RTEMS toolchain for Epiphany?
Joel Sherrill
joel.sherrill at oarcorp.com
Thu Nov 13 17:58:21 UTC 2014
On November 13, 2014 11:56:32 AM CST, Hesham Moustafa <heshamelmatary at gmail.com> wrote:
>Hi,
>
>
>I want to let you know that I found their main repos [1] Can I start
>from there? Imitating what has been done with OpenRISC?
>
Basically. Except you only need their repos for binutils and gdb. We use GCC and Newlib from upstream.
I have binutils patches
>[1] https://github.com/adapteva
>
>
>Regards,
>
>Hesham
>
>On Thu Nov 13 2014 at 3:29:14 PM Hesham Moustafa
><heshamelmatary at gmail.com> wrote:
>
>On Thu Nov 13 2014 at 2:59:33 PM Joel Sherrill
><joel.sherrill at oarcorp.com> wrote:
>
>
>On 11/13/2014 8:07 AM, Joel Sherrill wrote:
>>
>> On November 13, 2014 6:30:48 AM CST, Hesham Moustafa
><heshamelmatary at gmail.com> wrote:
>>> Hi all,
>>>
>>>
>>> I want to ask about the status of RTEMS toolchain for Epiphany
>>> architecture. I think Joel mentioned that there are some previous
>>> support for it; and if yes, does the toolchain need some additional
>>> work?
>> To give you a quick answer, I emailed the people who did the port.

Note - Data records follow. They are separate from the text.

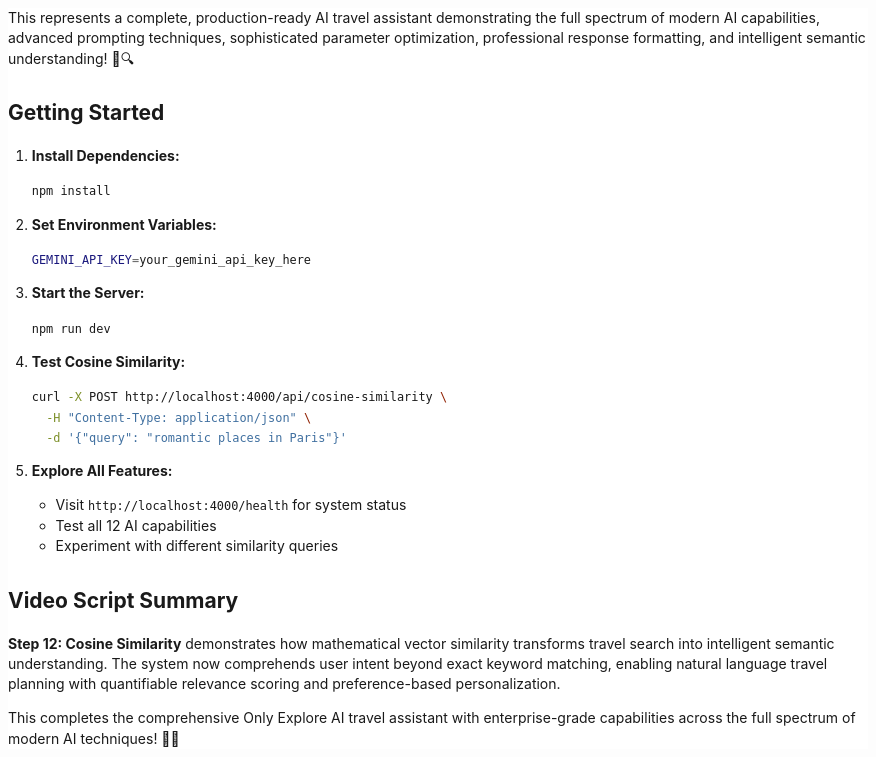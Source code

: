 This represents a complete, production-ready AI travel assistant demonstrating the full spectrum of modern AI capabilities, advanced prompting techniques, sophisticated parameter optimization, professional response formatting, and intelligent semantic understanding! 🚀🔍

## Getting Started

1. **Install Dependencies:**
   ```bash
   npm install
   ```

2. **Set Environment Variables:**
   ```bash
   GEMINI_API_KEY=your_gemini_api_key_here
   ```

3. **Start the Server:**
   ```bash
   npm run dev
   ```

4. **Test Cosine Similarity:**
   ```bash
   curl -X POST http://localhost:4000/api/cosine-similarity \
     -H "Content-Type: application/json" \
     -d '{"query": "romantic places in Paris"}'
   ```

5. **Explore All Features:**
   - Visit `http://localhost:4000/health` for system status
   - Test all 12 AI capabilities
   - Experiment with different similarity queries

## Video Script Summary

**Step 12: Cosine Similarity** demonstrates how mathematical vector similarity transforms travel search into intelligent semantic understanding. The system now comprehends user intent beyond exact keyword matching, enabling natural language travel planning with quantifiable relevance scoring and preference-based personalization.

This completes the comprehensive Only Explore AI travel assistant with enterprise-grade capabilities across the full spectrum of modern AI techniques! 🎯✨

>There apparently is a github repo with some of it and some is merged. I
>will dig through the emails and post the proper links.
>>
>> One issue they mentioned was that the gdb port had many core/thread
>support that made it more than a simple port.
>From Jeremy Bennett:
>
>> piphany tool chain development runs on quite a tight budget, and its
>> GDB implementation is quite complex (it has to pretend cores are
>> threads, when they don't completely share an address space). So we
>> haven't had the effort to devote to upstreaming. And we were
>> reluctant to push the simulator upstream without a GDB implementation
>> to go with it. You can of course access the code here:
>>
>> https://github.com/adapteva/epiphany-binutils-gdb
>>
>> Epiphany GDB is still in quite substantial flux, due to the need to
>> support the Eclipse multicore visualizer with asynchronous and
>> non-stop support.
>The upstream gcc and newlib are OK. But since binutils and gdb are
>now in a single repo, it will need to come from the github site until
>it is merged upstream. And obviously patches just need to go upstream
>to whereever the code is. :)
>
>Jeremy also encouraged you to openly discuss things on their forums.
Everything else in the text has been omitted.